*** Opening Record excerpts ***

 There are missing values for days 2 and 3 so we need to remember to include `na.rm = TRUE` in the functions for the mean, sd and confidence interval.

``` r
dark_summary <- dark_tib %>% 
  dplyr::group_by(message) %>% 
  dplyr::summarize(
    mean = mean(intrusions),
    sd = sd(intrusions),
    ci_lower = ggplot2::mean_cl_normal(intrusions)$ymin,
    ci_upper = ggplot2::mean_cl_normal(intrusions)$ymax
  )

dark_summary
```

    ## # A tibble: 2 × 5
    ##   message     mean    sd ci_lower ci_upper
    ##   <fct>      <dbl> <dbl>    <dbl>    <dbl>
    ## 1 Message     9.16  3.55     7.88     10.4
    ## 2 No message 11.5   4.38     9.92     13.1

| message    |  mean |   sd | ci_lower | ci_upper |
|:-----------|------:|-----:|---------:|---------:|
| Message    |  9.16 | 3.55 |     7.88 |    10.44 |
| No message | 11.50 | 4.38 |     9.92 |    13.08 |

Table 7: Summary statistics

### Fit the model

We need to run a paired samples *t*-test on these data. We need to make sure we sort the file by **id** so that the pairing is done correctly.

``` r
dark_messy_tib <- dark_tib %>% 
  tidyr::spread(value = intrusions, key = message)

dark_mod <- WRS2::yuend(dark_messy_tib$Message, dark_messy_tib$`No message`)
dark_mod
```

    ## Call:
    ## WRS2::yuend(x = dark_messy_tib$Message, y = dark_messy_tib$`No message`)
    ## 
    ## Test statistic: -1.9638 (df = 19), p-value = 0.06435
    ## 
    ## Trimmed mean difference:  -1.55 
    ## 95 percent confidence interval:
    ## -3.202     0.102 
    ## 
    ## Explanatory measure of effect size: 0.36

*** Closing Record excerpts ***

*Exercise description*. Write the lines out verbatim, from the one with "9.16 | 3.55" through the last line of the entries, and stop there.

*Task response*.
| Message    |  9.16 | 3.55 |     7.88 |    10.44 |
| No message | 11.50 | 4.38 |     9.92 |    13.08 |

Table 7: Summary statistics

### Fit the model

We need to run a paired samples *t*-test on these data. We need to make sure we sort the file by **id** so that the pairing is done correctly.

``` r
dark_messy_tib <- dark_tib %>% 
  tidyr::spread(value = intrusions, key = message)

dark_mod <- WRS2::yuend(dark_messy_tib$Message, dark_messy_tib$`No message`)
dark_mod
```

    ## Call:
    ## WRS2::yuend(x = dark_messy_tib$Message, y = dark_messy_tib$`No message`)
    ## 
    ## Test statistic: -1.9638 (df = 19), p-value = 0.06435
    ## 
    ## Trimmed mean difference:  -1.55 
    ## 95 percent confidence interval:
    ## -3.202     0.102 
    ## 
    ## Explanatory measure of effect size: 0.36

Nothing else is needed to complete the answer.